> **What is required**
In the data below, find each line that contains the word "using" and copy it.
────────────────────────────────────────
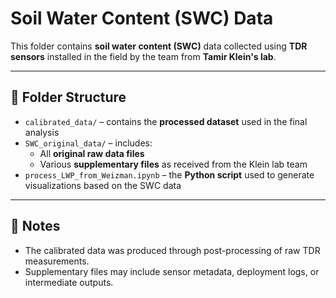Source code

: # Soil Water Content (SWC) Data

This folder contains **soil water content (SWC)** data collected using **TDR sensors** installed in the field by the team from **Tamir Klein's lab**.

---

## 📁 Folder Structure

- `calibrated_data/` – contains the **processed dataset** used in the final analysis
- `SWC_original_data/` – includes:
  - All **original raw data files**
  - Various **supplementary files** as received from the Klein lab team
- `process_LWP_from_Weizman.ipynb` – the **Python script** used to generate visualizations based on the SWC data

---

## 📝 Notes

- The calibrated data was produced through post-processing of raw TDR measurements.
- Supplementary files may include sensor metadata, deployment logs, or intermediate outputs.
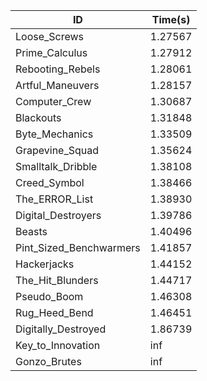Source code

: |ID|Time(s)|
|-|-|
|Loose_Screws|1.27567|
|Prime_Calculus|1.27912|
|Rebooting_Rebels|1.28061|
|Artful_Maneuvers|1.28157|
|Computer_Crew|1.30687|
|Blackouts|1.31848|
|Byte_Mechanics|1.33509|
|Grapevine_Squad|1.35624|
|Smalltalk_Dribble|1.38108|
|Creed_Symbol|1.38466|
|The_ERROR_List|1.38930|
|Digital_Destroyers|1.39786|
|Beasts|1.40496|
|Pint_Sized_Benchwarmers|1.41857|
|Hackerjacks|1.44152|
|The_Hit_Blunders|1.44717|
|Pseudo_Boom|1.46308|
|Rug_Heed_Bend|1.46451|
|Digitally_Destroyed|1.86739|
|Key_to_Innovation|inf|
|Gonzo_Brutes|inf|
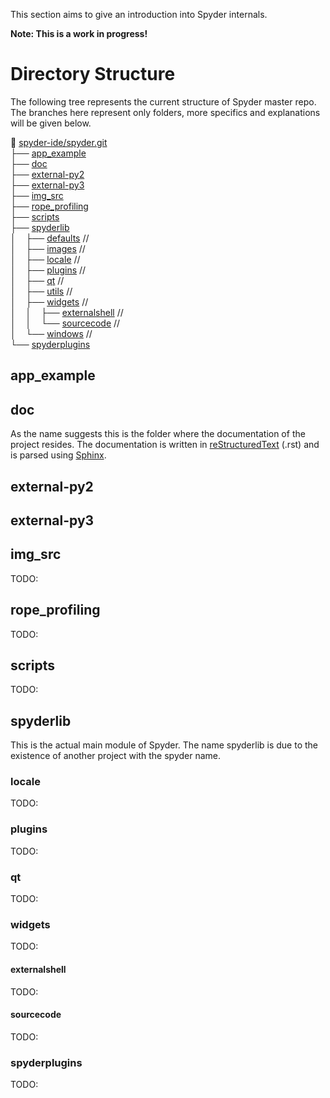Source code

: This section aims to give an introduction into Spyder internals.

**Note: This is a work in progress!**

# Directory Structure

The following tree represents the current structure of Spyder master repo. The branches here represent only folders, more specifics and explanations will be given below.


:open_file_folder: [spyder-ide/spyder.git](https://github.com/spyder-ide/spyder) <br>
├── [app_example](#app_example)           <br>
├── [doc](#doc)                              <br>
├── [external-py2](#external-py2)                           <br>
├── [external-py3](external-py3)                        <br>
├── [img_src](#img_src)                                   <br>
├── [rope_profiling](#rope_profiling)                             <br>
├── [scripts](#scripts)                                      <br>
├── [spyderlib](#spyderlib)                                       <br>
│&nbsp;&nbsp;&nbsp;&nbsp;├── [defaults](#defaults)             // <br>
│&nbsp;&nbsp;&nbsp;&nbsp;├── [images](#images)               // <br>
│&nbsp;&nbsp;&nbsp;&nbsp;├── [locale](#locale)               // <br>
│&nbsp;&nbsp;&nbsp;&nbsp;├── [plugins](#plugins)              // <br>
│&nbsp;&nbsp;&nbsp;&nbsp;├── [qt](#qt)                   // <br>
│&nbsp;&nbsp;&nbsp;&nbsp;├── [utils](#utils)                // <br>
│&nbsp;&nbsp;&nbsp;&nbsp;├── [widgets](#widgets)              // <br>
│&nbsp;&nbsp;&nbsp;&nbsp;│&nbsp;&nbsp;&nbsp;&nbsp;├── [externalshell](#externalshell) // <br>
│&nbsp;&nbsp;&nbsp;&nbsp;│&nbsp;&nbsp;&nbsp;&nbsp;└── [sourcecode](#sourcecode)     // <br>
│&nbsp;&nbsp;&nbsp;&nbsp;└── [windows](#windows)              // <br>
└── [spyderplugins](#spyderplugins)<br>

## app_example

## doc
As the name suggests this is the folder where the documentation of the project resides. 
The documentation is written in [reStructuredText](http://docutils.sourceforge.net/rst.html) (.rst) and is parsed using [Sphinx]().

## external-py2

## external-py3

## img_src
TODO:

## rope_profiling
TODO:

## scripts
TODO:

## spyderlib
This is the actual main module of Spyder. 
The name spyderlib is due to the existence of another project with the spyder name.


### locale 
TODO: 

### plugins
TODO:

### qt
TODO:

### widgets
TODO:

#### externalshell
TODO:

#### sourcecode
TODO:

### spyderplugins
TODO:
────────────────────────────────────────
> **Finished task**
This folder contains **soil water content (SWC)** data collected using **TDR sensors** installed in the field by the team from **Tamir Klein's lab**.
The documentation is written in [reStructuredText](http://docutils.sourceforge.net/rst.html) (.rst) and is parsed using [Sphinx]().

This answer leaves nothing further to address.